THE European Union (EU) has said it will tighten its controls on arms exports amid reports that member states continue to supply weapons to Harare despite an arms embargo imposed four years ago. <
Widespread human rights abuses by the Zimbabwean security agencies and armed party supporters prompted the EU in January 2000 to impose an embargo on military equipment to Zimbabwe.
The 25-member bloc argued that its member states could not continue selling weapons to a country that is engaged in violence and repression.
The EU this week warned new members that those caught flouting the gunrunning ban would face serious consequences. Most of the countries alleged to be engaged in the arms trade with Zimbabwe are among the 10 new entrants joining the EU on May 1.
Four of the 10 new member states have a large number of weapons manufacturing companies. The Czech Republic has 27, Poland 22, Slovakia 11 and Slovenia six.
“The EU arms control committee will not allow gunrunners to continue to export weapons to conflict zones and countries which ignore human rights such as Zimbabwe,” the EU council said in a statement posted on its website.
“It is imperative to remind new member states that they are bound by an EU Code of Conduct agreed in 1998, which sets out common standards for the management of the arms trade. Any member state found in breach of this regulation will face disciplinary action.”
The EU catalogued a series of arms trade deals that have taken place with Harare after the imposition of the trade embargo. It said Austrian arms company Steyr delivered 66 four-wheel drive vehicles to the Zimbabwe National Army in November 2001, almost a year after the imposition of the arms embargo.
The Austrian authorities claimed that the vehicles were not covered by the EU embargo or by Austrian national legislation on military equipment because they were not fitted with guns and other special devices.
The EU also noted that the government of Zimbabwe received a consignment of six ex-Czech army RM 70 122mm multiple rocket launchers in 2000.
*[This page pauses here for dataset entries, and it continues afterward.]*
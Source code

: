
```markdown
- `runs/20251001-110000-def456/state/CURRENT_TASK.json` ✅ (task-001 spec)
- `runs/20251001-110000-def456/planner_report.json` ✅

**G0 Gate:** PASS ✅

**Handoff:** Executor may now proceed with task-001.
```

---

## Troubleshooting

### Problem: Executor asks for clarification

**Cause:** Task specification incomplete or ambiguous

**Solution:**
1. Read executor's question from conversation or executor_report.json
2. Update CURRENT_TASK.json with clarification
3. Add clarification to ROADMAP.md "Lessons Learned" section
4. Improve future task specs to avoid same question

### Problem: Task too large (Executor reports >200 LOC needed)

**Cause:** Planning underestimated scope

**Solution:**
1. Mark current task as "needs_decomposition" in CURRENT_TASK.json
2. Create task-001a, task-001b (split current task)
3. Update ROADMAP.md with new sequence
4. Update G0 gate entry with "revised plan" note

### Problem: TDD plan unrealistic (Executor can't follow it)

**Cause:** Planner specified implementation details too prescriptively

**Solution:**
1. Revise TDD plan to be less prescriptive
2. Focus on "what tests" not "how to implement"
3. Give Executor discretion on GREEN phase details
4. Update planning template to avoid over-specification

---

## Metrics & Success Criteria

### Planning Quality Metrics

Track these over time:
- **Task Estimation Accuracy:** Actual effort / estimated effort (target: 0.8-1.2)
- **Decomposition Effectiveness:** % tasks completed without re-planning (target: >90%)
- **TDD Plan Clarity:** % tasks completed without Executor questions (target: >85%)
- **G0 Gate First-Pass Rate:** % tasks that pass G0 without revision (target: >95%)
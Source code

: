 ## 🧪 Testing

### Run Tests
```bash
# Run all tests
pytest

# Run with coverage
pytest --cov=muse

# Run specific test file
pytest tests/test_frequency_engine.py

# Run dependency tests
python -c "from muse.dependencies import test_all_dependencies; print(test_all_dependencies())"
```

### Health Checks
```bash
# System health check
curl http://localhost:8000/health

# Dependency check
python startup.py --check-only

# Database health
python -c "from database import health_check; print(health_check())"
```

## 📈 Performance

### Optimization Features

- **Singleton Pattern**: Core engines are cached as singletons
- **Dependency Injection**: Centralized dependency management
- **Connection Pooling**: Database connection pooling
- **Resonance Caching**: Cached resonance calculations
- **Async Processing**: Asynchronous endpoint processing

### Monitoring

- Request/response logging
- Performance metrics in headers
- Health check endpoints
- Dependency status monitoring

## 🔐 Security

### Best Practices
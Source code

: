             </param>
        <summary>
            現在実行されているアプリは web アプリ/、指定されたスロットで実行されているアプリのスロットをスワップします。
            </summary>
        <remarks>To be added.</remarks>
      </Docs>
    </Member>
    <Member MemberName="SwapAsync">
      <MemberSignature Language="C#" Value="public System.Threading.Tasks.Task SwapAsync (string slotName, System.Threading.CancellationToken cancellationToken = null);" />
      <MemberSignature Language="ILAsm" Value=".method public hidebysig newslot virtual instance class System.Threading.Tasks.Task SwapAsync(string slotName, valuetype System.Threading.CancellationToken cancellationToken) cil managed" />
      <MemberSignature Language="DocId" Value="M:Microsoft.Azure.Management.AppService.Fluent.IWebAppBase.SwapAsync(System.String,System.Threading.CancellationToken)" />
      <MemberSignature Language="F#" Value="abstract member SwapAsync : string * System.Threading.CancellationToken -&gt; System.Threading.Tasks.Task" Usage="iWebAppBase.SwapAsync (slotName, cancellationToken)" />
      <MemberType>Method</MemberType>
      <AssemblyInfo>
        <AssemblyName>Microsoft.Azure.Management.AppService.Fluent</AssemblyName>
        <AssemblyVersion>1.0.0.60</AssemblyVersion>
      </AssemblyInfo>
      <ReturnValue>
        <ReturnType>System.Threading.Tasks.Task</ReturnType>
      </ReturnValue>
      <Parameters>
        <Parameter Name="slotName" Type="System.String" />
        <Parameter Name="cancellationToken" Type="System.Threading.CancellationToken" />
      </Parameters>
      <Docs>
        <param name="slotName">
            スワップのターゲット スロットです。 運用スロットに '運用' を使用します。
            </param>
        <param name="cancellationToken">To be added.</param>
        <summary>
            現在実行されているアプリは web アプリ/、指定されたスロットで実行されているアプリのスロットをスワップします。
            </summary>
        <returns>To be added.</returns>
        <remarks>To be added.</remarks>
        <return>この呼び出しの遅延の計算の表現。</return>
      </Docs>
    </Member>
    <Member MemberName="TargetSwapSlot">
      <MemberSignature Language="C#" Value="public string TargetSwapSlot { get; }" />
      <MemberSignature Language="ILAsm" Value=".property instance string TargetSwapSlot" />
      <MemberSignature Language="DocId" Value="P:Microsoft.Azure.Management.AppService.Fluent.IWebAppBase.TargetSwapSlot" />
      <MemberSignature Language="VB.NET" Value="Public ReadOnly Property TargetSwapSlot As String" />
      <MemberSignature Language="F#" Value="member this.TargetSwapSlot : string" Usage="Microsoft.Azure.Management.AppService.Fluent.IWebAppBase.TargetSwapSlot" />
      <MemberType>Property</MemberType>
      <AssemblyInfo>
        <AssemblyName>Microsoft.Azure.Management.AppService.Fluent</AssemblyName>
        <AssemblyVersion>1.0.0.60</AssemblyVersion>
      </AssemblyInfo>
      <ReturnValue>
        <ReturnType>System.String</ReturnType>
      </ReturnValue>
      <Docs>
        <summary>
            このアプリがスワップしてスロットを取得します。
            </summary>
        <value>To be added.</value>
The 25-member bloc also observed that in March 2000 a plane left Bratislava Airport bound for Harare, allegedly carrying undeclared weapons cargo for use by Zimbabwean forces in the war in the Democratic Republic of Congo.
The EU also accuses the United Kingdom of transferring spare parts for military aircraft to Zimbabwe in 2000 despite concerns that Zimbabwe was using these jets in the conflict in DRC.
The EU further accuses the UK government of supplying over 1 000 Land Rovers to the Zimbabwe Republic Police as part of a Department for International Development programme to help reform the police in Zimbabwe. The project was valued at US$14,8 million.